In descriptive statistics, a box plot or boxplot (also known as a box-and-whisker diagram or plot) is a convenient way of graphically depicting groups of numerical data through their five-number summaries: the smallest observation (sample minimum), lower quartile (Q1), median (Q2), upper quartile (Q3), and largest observation (sample maximum). A boxplot may also indicate which observations, if any, might be considered outliers.

Boxplots display differences between populations without making any assumptions of the underlying statistical distribution: they are non-parametric. The spacings between the different parts of the box help indicate the degree of dispersion (spread) and skewness in the data, and identify outliers. Boxplots can be drawn either horizontally or vertically.

1 Alternative forms
2 Visualization
3 See also
4 Notes
5 References
6 External links

Alternative forms

Boxplot with whiskers from minimum to maximum

Same Boxplot with whiskers with maximum 1.9 IQR

Box and whisker plots are uniform in their use of the box: the bottom and top of the box are always the 25^th and 75^th percentile (the lower and upper quartiles, respectively), and the band near the middle of the box is always the 50^th percentile (the median).
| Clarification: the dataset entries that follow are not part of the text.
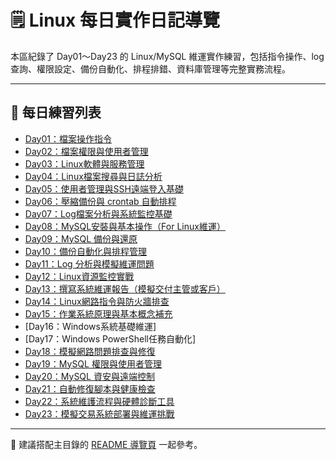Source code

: # 🗒️ Linux 每日實作日記導覽

本區紀錄了 Day01～Day23 的 Linux/MySQL 維運實作練習，包括指令操作、log 查詢、權限設定、備份自動化、排程排錯、資料庫管理等完整實務流程。

---

## 📆 每日練習列表

- [Day01：檔案操作指令](day1.md)
- [Day02：檔案權限與使用者管理](day2.md)
- [Day03：Linux軟體與服務管理](day3.md)
- [Day04：Linux檔案搜尋與日誌分析](day4.md)
- [Day05：使用者管理與SSH遠端登入基礎](day5.md)
- [Day06：壓縮備份與 crontab 自動排程](day6.md)
- [Day07：Log檔案分析與系統監控基礎](day7.md)
- [Day08：MySQL安裝與基本操作（For Linux維運）](day8.md)
- [Day09：MySQL 備份與還原](day9.md)
- [Day10：備份自動化與排程管理](day10.md)
- [Day11：Log 分析與模擬維運問題](day11.md)
- [Day12：Linux資源監控實戰](day12.md)
- [Day13：撰寫系統維運報告（模擬交付主管或客戶）](day13.md)
- [Day14：Linux網路指令與防火牆排查](day14.md)
- [Day15：作業系統原理與基本概念補充](day15.md)
- [Day16：Windows系統基礎維運]
- [Day17：Windows PowerShell任務自動化]
- [Day18：模擬網路問題排查與修復](day18.md)
- [Day19：MySQL 權限與使用者管理](day19.md)
- [Day20：MySQL 資安與遠端控制](day20.md)
- [Day21：自動修復腳本與健康檢查](day21.md)
- [Day22：系統維護流程與硬體診斷工具](day22.md)
- [Day23：模擬交易系統部署與維運挑戰](day23.md)

---

📌 建議搭配主目錄的 [README 導覽頁](../../../README.md) 一起參考。
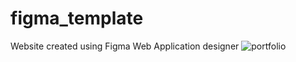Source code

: # figma_template
Website created using Figma Web Application designer
![portfolio](/figma-website.png)
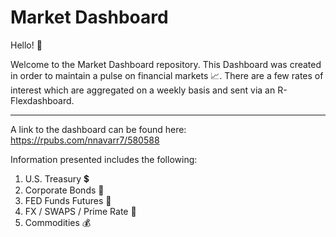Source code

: # Market Dashboard

Hello! &#128075;

Welcome to the Market Dashboard repository. This Dashboard was created in order to maintain a pulse on financial markets 	&#128200;. There are a few rates of interest which are aggregated on a weekly basis and sent via an R-Flexdashboard.

---
A link to the dashboard can be found here: https://rpubs.com/nnavarr7/580588

Information presented includes the following:

1. U.S. Treasury 	&#128178;
2. Corporate Bonds 	&#128188;
3. FED Funds Futures 	&#127974;
4. FX / SWAPS / Prime Rate &#128177;
5. Commodities &#128176;

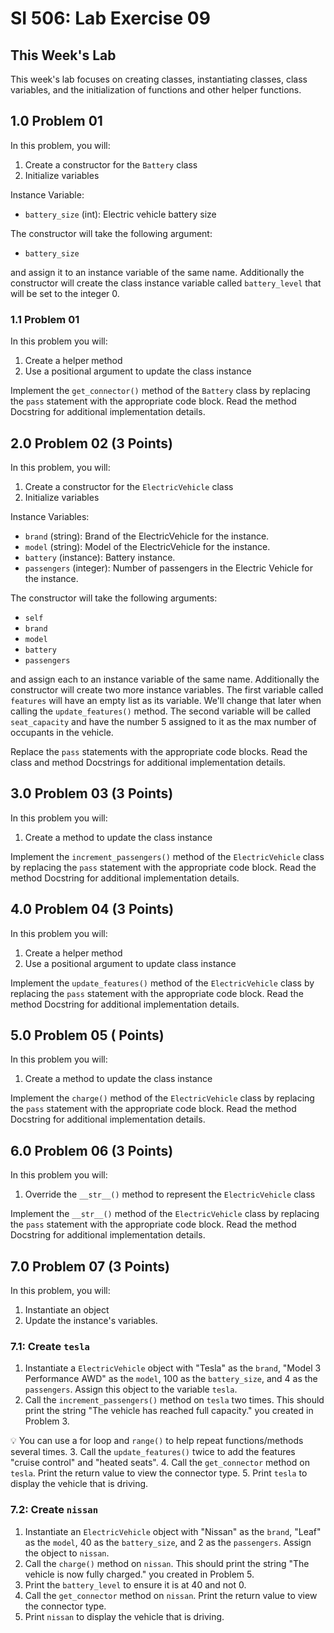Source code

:# SI 506: Lab Exercise 09

## This Week's Lab

This week's lab focuses on creating classes, instantiating classes, class variables, and the initialization of functions and other helper functions.

##  1.0 Problem 01
In this problem, you will:
1. Create a constructor for the `Battery` class
2. Initialize variables

Instance Variable:

* `battery_size` (int): Electric vehicle battery size

The constructor will take the following argument:

* `battery_size`

and assign it to an instance variable of the same name. Additionally the constructor will create the class instance variable called `battery_level` that will be set to the integer 0.
### 1.1 Problem 01
In this problem you will:
1. Create a helper method
2. Use a positional argument to update the class instance

Implement the `get_connector()` method of the `Battery` class by replacing the `pass` statement with the appropriate code block. Read the method Docstring for additional implementation details.
## 2.0 Problem 02 (3 Points)

In this problem, you will:
1. Create a constructor for the `ElectricVehicle` class
2. Initialize variables

Instance Variables:

* `brand` (string): Brand of the ElectricVehicle for the instance.
* `model` (string): Model of the ElectricVehicle for the instance.
* `battery` (instance): Battery instance.
* `passengers` (integer): Number of passengers in the Electric Vehicle for the instance.

The constructor will take the following arguments:

* `self`
* `brand`
* `model`
* `battery`
* `passengers`

and assign each to an instance variable of the same name. Additionally the constructor will create two more instance variables. The first variable called `features` will have an empty list as its variable. We'll change that later when calling the `update_features()` method. The second variable will be called `seat_capacity` and have the number 5 assigned to it as the max number of occupants in the vehicle.

Replace the `pass` statements with the appropriate code blocks. Read the class and method Docstrings for additional implementation details.

## 3.0 Problem 03 (3 Points)

In this problem you will:
1. Create a method to update the class instance

Implement the `increment_passengers()` method of the `ElectricVehicle` class by replacing the `pass` statement with the appropriate code block. Read the method Docstring for additional implementation details.

## 4.0 Problem 04 (3 Points)

In this problem you will:
1. Create a helper method
2. Use a positional argument to update class instance

Implement the `update_features()` method of the `ElectricVehicle` class by replacing the `pass` statement with the appropriate code block. Read the method Docstring for additional implementation details.

## 5.0 Problem 05 ( Points)

In this problem you will:
1. Create a method to update the class instance

Implement the `charge()` method of the `ElectricVehicle` class by replacing the `pass` statement with the appropriate code block. Read the method Docstring for additional implementation details.
## 6.0 Problem 06 (3 Points)

In this problem you will:
1. Override the `__str__()` method to represent the `ElectricVehicle` class

Implement the `__str__()` method of the `ElectricVehicle` class by replacing the `pass` statement with the appropriate code block. Read the method Docstring for additional implementation details.

## 7.0 Problem 07 (3 Points)

In this problem, you will:
1. Instantiate an object
2. Update the instance's variables.
### 7.1: Create `tesla`

1. Instantiate a `ElectricVehicle` object with "Tesla" as the `brand`, "Model 3 Performance AWD" as the `model`, 100 as the `battery_size`, and 4 as the `passengers`. Assign this object to the variable `tesla`.
2. Call the `increment_passengers()` method on `tesla` two times. This should print the string "The vehicle has reached full capacity." you created in Problem 3.

:bulb: You can use a for loop and `range()` to help repeat functions/methods several times.
3. Call the `update_features()` twice to add the features "cruise control" and "heated seats".
4. Call the `get_connector` method on `tesla`. Print the return value to view the connector type.
5. Print `tesla` to display the vehicle that is driving.

### 7.2: Create `nissan`

1. Instantiate an `ElectricVehicle` object with "Nissan" as the `brand`, "Leaf" as the `model`, 40 as the `battery_size`, and 2 as the `passengers`. Assign the object to `nissan`.
2. Call the `charge()` method on `nissan`. This should print the string "The vehicle is now fully charged." you created in Problem 5.
3. Print the `battery_level` to ensure it is at 40 and not 0.
4. Call the `get_connector` method on `nissan`. Print the return value to view the connector type.
5. Print `nissan` to display the vehicle that is driving.
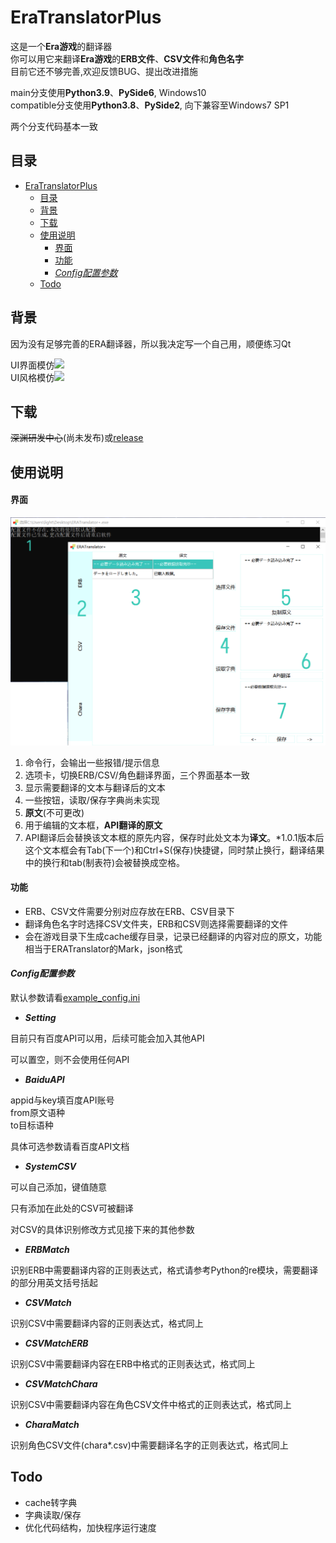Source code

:# EraTranslatorPlus

这是一个**Era游戏**的翻译器<br>
你可以用它来翻译**Era游戏**的**ERB文件**、**CSV文件**和**角色名字**<br>
目前它还不够完善,欢迎反馈BUG、提出改进措施

main分支使用**Python3.9**、**PySide6**, Windows10<br>
compatible分支使用**Python3.8**、**PySide2**, 向下兼容至Windows7 SP1

两个分支代码基本一致

## 目录

- [EraTranslatorPlus](#eratranslatorplus)
  - [目录](#目录)
  - [背景](#背景)
  - [下载](#下载)
  - [使用说明](#使用说明)
      - [界面](#界面)
      - [功能](#功能)
      - [*Config配置参数*](#config配置参数)
  - [Todo](#todo)

## 背景

因为没有足够完善的ERA翻译器，所以我决定写一个自己用，顺便练习Qt

UI界面模仿[![](https://img.shields.io/badge/EraTranslator-mammothrider-39c5bb?style=flat-square)](https://github.com/mammothrider/ERATranslateHelper)<br>
UI风格模仿[![](https://img.shields.io/badge/QFlat-liaokongVFX-39c5bb?style=flat-square)](https://github.com/liaokongVFX/QFlat)<br>

## 下载

<del>深渊研发中心</del>(尚未发布)或[release](https://github.com/trlaitioer/EraTranslatorPlus/releases)

## 使用说明

#### 界面

![](example-img/example-UI.png)

1. 命令行，会输出一些报错/提示信息
2. 选项卡，切换ERB/CSV/角色翻译界面，三个界面基本一致
3. 显示需要翻译的文本与翻译后的文本
4. 一些按钮，读取/保存字典尚未实现
5. **原文**(不可更改)
6. 用于编辑的文本框，**API翻译的原文**
7. API翻译后会替换该文本框的原先内容，保存时此处文本为**译文**。*1.0.1版本后这个文本框会有Tab(下一个)和Ctrl+S(保存)快捷键，同时禁止换行，翻译结果中的换行和tab(制表符)会被替换成空格。

#### 功能

* ERB、CSV文件需要分别对应存放在ERB、CSV目录下
* 翻译角色名字时选择CSV文件夹，ERB和CSV则选择需要翻译的文件
* 会在游戏目录下生成cache缓存目录，记录已经翻译的内容对应的原文，功能相当于ERATranslator的Mark，json格式


#### *Config配置参数*

默认参数请看[example_config.ini](example_config.ini)

* ***Setting***

目前只有百度API可以用，后续可能会加入其他API

可以置空，则不会使用任何API

* ***BaiduAPI***

appid与key填百度API账号<br>
from原文语种<br>
to目标语种

具体可选参数请看百度API文档

* ***SystemCSV***

可以自己添加，键值随意

只有添加在此处的CSV可被翻译

对CSV的具体识别修改方式见接下来的其他参数

* ***ERBMatch***

识别ERB中需要翻译内容的正则表达式，格式请参考Python的re模块，需要翻译的部分用英文括号括起

* ***CSVMatch***

识别CSV中需要翻译内容的正则表达式，格式同上

* ***CSVMatchERB***

识别CSV中需要翻译内容在ERB中格式的正则表达式，格式同上

* ***CSVMatchChara***

识别CSV中需要翻译内容在角色CSV文件中格式的正则表达式，格式同上

* ***CharaMatch***

识别角色CSV文件(chara*.csv)中需要翻译名字的正则表达式，格式同上

## Todo

* cache转字典
* 字典读取/保存
* 优化代码结构，加快程序运行速度
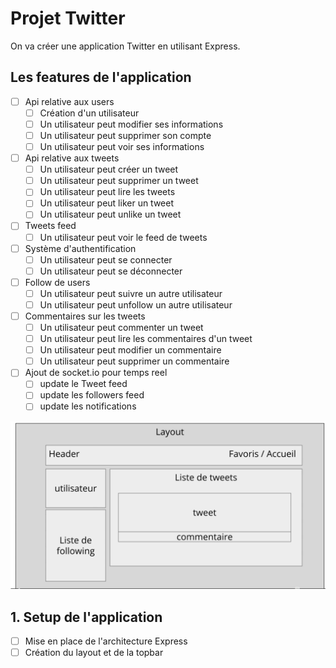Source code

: # Projet Twitter

On va créer une application Twitter en utilisant Express.

## Les features de l'application

- [ ] Api relative aux users
  - [ ] Création d'un utilisateur
  - [ ] Un utilisateur peut modifier ses informations
  - [ ] Un utilisateur peut supprimer son compte
  - [ ] Un utilisateur peut voir ses informations
- [ ] Api relative aux tweets
  - [ ] Un utilisateur peut créer un tweet
  - [ ] Un utilisateur peut supprimer un tweet
  - [ ] Un utilisateur peut lire les tweets
  - [ ] Un utilisateur peut liker un tweet
  - [ ] Un utilisateur peut unlike un tweet
- [ ] Tweets feed
  - [ ] Un utilisateur peut voir le feed de tweets
- [ ] Système d'authentification
  - [ ] Un utilisateur peut se connecter
  - [ ] Un utilisateur peut se déconnecter
- [ ] Follow de users
  - [ ] Un utilisateur peut suivre un autre utilisateur
  - [ ] Un utilisateur peut unfollow un autre utilisateur
- [ ] Commentaires sur les tweets
  - [ ] Un utilisateur peut commenter un tweet
  - [ ] Un utilisateur peut lire les commentaires d'un tweet
  - [ ] Un utilisateur peut modifier un commentaire
  - [ ] Un utilisateur peut supprimer un commentaire
- [ ] Ajout de socket.io pour temps reel
  - [ ] update le Tweet feed
  - [ ] update les followers feed
  - [ ] update les notifications

<img src="./static/presentation-globale.jpg" width="600" alt="Présentation globale du projet" />

## 1. Setup de l'application

- [ ] Mise en place de l'architecture Express
- [ ] Création du layout et de la topbar

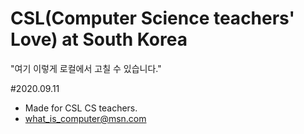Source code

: # CSL(Computer Science teachers' Love) at South Korea


"여기 이렇게 로컬에서 고칠 수 있습니다."


#2020.09.11
- Made for CSL CS teachers.
- what_is_computer@msn.com

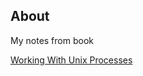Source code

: ## About

My notes from book

<a href="http://www.amazon.com/gp/product/B0078VSRUE/ref=as_li_ss_tl?ie=UTF8&camp=1789&creative=390957&creativeASIN=B0078VSRUE&linkCode=as2&tag=gmarikinfo-20">Working With Unix Processes</a><img src="http://www.assoc-amazon.com/e/ir?t=gmarikinfo-20&l=as2&o=1&a=B0078VSRUE" width="1" height="1" border="0" alt="" style="border:none !important; margin:0px !important;" />
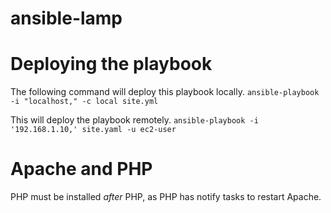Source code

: # ansible-lamp

# Deploying the playbook

The following command will deploy this playbook locally.
`ansible-playbook -i "localhost," -c local site.yml`

This will deploy the playbook remotely.
`ansible-playbook -i '192.168.1.10,' site.yaml -u ec2-user`

# Apache and PHP

PHP must be installed *after* PHP, as PHP has notify tasks to restart Apache.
But the ends of the whiskers can represent several possible alternative values, among them:

the minimum and maximum of all the data^[1]
the lowest datum still within 1.5 IQR of the lower quartile, and the highest datum still within 1.5 IQR of the upper quartile
one standard deviation above and below the mean of the data
the 9^th percentile and the 91^st percentile
the 2^nd percentile and the 98^th percentile.

Any data not included between the whiskers should be plotted as an outlier with a dot, small circle, or star, but occasionally this is not done.

Some box plots include an additional dot or a cross is plotted inside of the box, to represent the mean of the data in addition to the median.

On some box plots a crosshatch is placed on each whisker, before the end of the whisker.

Fairly rarely, box plots can be presented with no whiskers at all.

Because of this variability, it is appropriate to describe the convention being used for the whiskers and outliers in the caption for the plot.

The unusual percentiles 2%, 9%, 91%, 98% are sometimes used for whisker cross-hatches and whisker ends to show the seven-number summary. If the data are normally distributed the locations of the seven marks on the box plot will be equally spaced.

Visualization

Figure 2. Boxplot and a probability density function (pdf) of a Normal N(0,1σ²) Population

The boxplot is a quick way of examining one or more sets of data graphically. Boxplots may seem more primitive than a histogram or kernel density estimate but they do have some advantages. They take up less space and are therefore particularly useful for comparing distributions between several groups or sets of data (see Figure 1 for an example). Choice of number and width of bins techniques can heavily influence the appearance of a histogram, and choice of bandwidth can heavily influence the appearance of a kernel density estimate.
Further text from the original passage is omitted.